All studies reported similar rates of recovery of both VRENFM and VRENFS from chromogenic agars to those from BEAV (1, 2, 4-7, 10). CVRE appeared to perform better than the other chromogenic agars compared to BEAV, but a direct comparison is needed to provide the most accurate comparison. In our study, unless plates had clearly defined isolated black colonies on BEAV or clearly defined isolated mauve and/or green colonies at 24 h, plates were held until the second day before workup reliably proceeded. Approximately 70% of the positives on CVRE were discernible at 24 h. Disadvantages with BEAV include the fact that a black colony is not specific for VRE, nor can BEAV differentiate among species of enterococci. Two additional days are required to subculture a black colony for biochemical and susceptibility testing, whereas subculture is only necessary for green colonies on CVRE.

Currently cIDVRE (bioMérieux, Marcy-l'Etoile, France) is the only FDA-cleared chromogenic agar for use in clinical laboratories.

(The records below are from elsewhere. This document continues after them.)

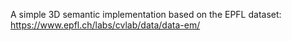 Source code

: A simple 3D semantic implementation based on the EPFL dataset: https://www.epfl.ch/labs/cvlab/data/data-em/
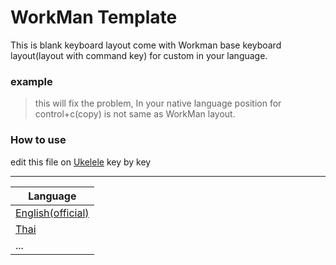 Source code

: # WorkMan Template

This is blank keyboard layout come with Workman base keyboard layout(layout with command key) for custom in your language.

### example

> this will fix the problem, In your native language position for control+c(copy) is not same as WorkMan layout.

### How to use

edit this file on [Ukelele](https://software.sil.org/ukelele/) key by key

---

| Language                                                       |
| -------------------------------------------------------------- |
| [English(official)](https://github.com/workman-layout/Workman) |
| [Thai](https://github.com/Wolowit/Thai_Workman)                |
| ...                                                            |
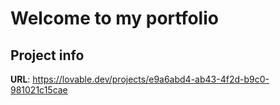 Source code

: # Welcome to my portfolio

## Project info

**URL**: https://lovable.dev/projects/e9a6abd4-ab43-4f2d-b9c0-981021c15cae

Chromogenic media are expected to list at a higher cost per plate than bile-esculin-azide agars with vancomycin. cIDVRE will list for approximately $3.00 (U.S. dollars) per plate, and the CVRE assay (BD Diagnostics, Sparks, MD), currently not available, will be comparable in price to the BBL CHROMagar MRSA (methicillin-resistant Staphylococcus aureus) assay at $6.70 per plate. BBL Enterococcosel agar (BEAV with 6 μg/ml of vancomycin) costs $2.30 per plate. However, the cost to identify an isolate from BEAV is not limited to isolation from the plate. Additional tests are required (Gram stain, catalase, and PYR) to identify an isolate as Enterococcus sp. Determination of vancomycin susceptibility is also required, which greatly adds time and expense to the BEAV culture. Thus, the cost for the chromogenic agars compared to BEAV is offset by the ability to detect and isolate VRE (mauve and/or green colonies) more rapidly and easily with minimal supplemental testing.

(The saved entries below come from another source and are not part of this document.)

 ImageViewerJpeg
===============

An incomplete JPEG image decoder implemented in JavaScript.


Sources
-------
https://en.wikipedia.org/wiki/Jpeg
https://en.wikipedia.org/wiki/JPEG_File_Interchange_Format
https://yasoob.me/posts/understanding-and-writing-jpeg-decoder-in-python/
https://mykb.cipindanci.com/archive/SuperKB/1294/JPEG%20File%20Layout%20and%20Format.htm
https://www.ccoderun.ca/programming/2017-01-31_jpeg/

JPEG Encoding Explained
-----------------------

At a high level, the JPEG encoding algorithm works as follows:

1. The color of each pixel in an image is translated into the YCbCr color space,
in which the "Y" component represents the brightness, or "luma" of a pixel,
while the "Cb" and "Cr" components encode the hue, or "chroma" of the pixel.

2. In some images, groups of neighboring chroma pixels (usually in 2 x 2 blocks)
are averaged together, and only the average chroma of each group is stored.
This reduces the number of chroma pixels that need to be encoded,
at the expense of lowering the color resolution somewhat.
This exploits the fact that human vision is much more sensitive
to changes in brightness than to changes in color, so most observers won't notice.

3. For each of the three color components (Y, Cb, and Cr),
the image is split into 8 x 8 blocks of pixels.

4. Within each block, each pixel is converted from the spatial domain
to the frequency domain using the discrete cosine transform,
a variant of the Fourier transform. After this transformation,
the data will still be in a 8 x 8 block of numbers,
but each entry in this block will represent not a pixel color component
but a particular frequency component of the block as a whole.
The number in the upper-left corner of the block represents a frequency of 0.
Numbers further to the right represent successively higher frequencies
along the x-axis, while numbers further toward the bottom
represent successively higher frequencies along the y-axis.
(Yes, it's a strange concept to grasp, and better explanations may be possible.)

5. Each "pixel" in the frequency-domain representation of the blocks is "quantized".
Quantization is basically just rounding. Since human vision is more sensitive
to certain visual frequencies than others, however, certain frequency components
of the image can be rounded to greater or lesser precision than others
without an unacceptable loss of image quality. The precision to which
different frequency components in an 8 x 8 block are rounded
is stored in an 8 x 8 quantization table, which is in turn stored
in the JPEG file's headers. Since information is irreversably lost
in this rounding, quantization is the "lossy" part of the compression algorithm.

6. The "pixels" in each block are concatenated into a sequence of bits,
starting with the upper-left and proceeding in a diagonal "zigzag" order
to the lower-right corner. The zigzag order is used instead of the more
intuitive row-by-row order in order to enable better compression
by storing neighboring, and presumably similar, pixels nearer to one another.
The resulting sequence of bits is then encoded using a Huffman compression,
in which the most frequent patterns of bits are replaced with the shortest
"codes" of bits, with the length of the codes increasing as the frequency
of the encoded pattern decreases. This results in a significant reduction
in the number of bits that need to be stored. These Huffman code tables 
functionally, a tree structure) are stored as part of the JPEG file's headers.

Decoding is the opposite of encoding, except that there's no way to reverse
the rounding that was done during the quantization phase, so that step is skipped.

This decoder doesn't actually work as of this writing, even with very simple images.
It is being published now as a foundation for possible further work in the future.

A limitation of this study was that the sample size for VRENFS was small (n = 21), but the prevalence of VRENFS in this study is consistent with past work conducted at our institution (11). Similarly, we did not pursue genotypic testing for the mechanisms of vancomycin resistance as this was beyond the scope of this study. In the past, our population has presented with a low prevalence of vanB-mediated resistance (11).

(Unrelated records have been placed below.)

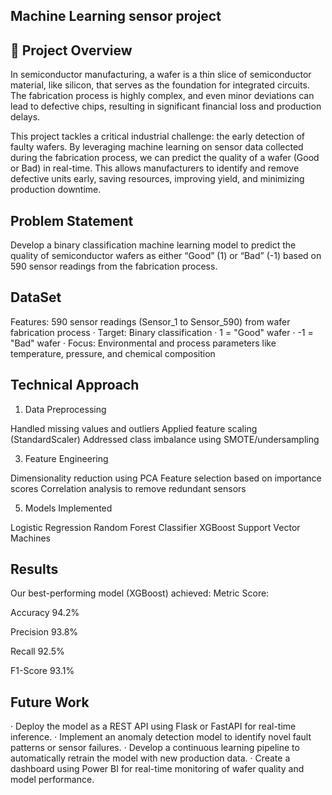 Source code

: ## Machine Learning sensor project 

## 📖 Project Overview

In semiconductor manufacturing, a wafer is a thin slice of semiconductor material, like silicon, that serves as the foundation for integrated circuits. The fabrication process is highly complex, and even minor deviations can lead to defective chips, resulting in significant financial loss and production delays.

This project tackles a critical industrial challenge: the early detection of faulty wafers. By leveraging machine learning on sensor data collected during the fabrication process, we can predict the quality of a wafer (Good or Bad) in real-time. This allows manufacturers to identify and remove defective units early, saving resources, improving yield, and minimizing production downtime.

## Problem Statement

Develop a binary classification machine learning model to predict the quality of semiconductor wafers as either “Good” (1) or “Bad” (-1) based on 590 sensor readings from the fabrication process.

## DataSet

Features: 590 sensor readings (Sensor_1 to Sensor_590) from wafer fabrication process
· Target: Binary classification
  · 1 = "Good" wafer
  · -1 = "Bad" wafer
· Focus: Environmental and process parameters like temperature, pressure, and chemical composition

## Technical Approach

1. Data Preprocessing
   
Handled missing values and outliers
Applied feature scaling (StandardScaler)
Addressed class imbalance using SMOTE/undersampling

3. Feature Engineering

Dimensionality reduction using PCA
Feature selection based on importance scores
Correlation analysis to remove redundant sensors

5. Models Implemented

Logistic Regression
Random Forest Classifier 
XGBoost
Support Vector Machines

## Results

Our best-performing model (XGBoost) achieved:
Metric Score:

Accuracy 94.2%

Precision 93.8%

Recall 92.5%

F1-Score 93.1%

## Future Work

· Deploy the model as a REST API using Flask or FastAPI for real-time inference.
· Implement an anomaly detection model to identify novel fault patterns or sensor failures.
· Develop a continuous learning pipeline to automatically retrain the model with new production data.
· Create a dashboard using Power BI for real-time monitoring of wafer quality and model performance.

In summary, the BBL CHROMagar VanRE (CVRE) performed well, and the chromogenic agar formulation was easy to use. We recovered an additional 20 VRE isolates (16 VRENFM and 4 VRENFS) that otherwise would have been missed by the BEAV agar. In our population, mauve colonies consistently tested as E. faecium (100%) and were usually vancomycin resistant (99.1%); therefore, we are comfortable reporting all mauve, catalase-negative, Gram-positive cocci as VRENFM. Although all VRENFS isolates were detected on the CVRE medium, 40% (14/35) of the green, catalase-negative, Gram-positive isolates in our population were not identified as VRENFS. Based on our data, green colonies from the CVRE should be identified and susceptibility tests should be performed. Use of chromogenic agar in VRE surveillance should facilitate infection control practices by identifying VRE carriers more easily, sooner, and without a substantial increase in laboratory costs.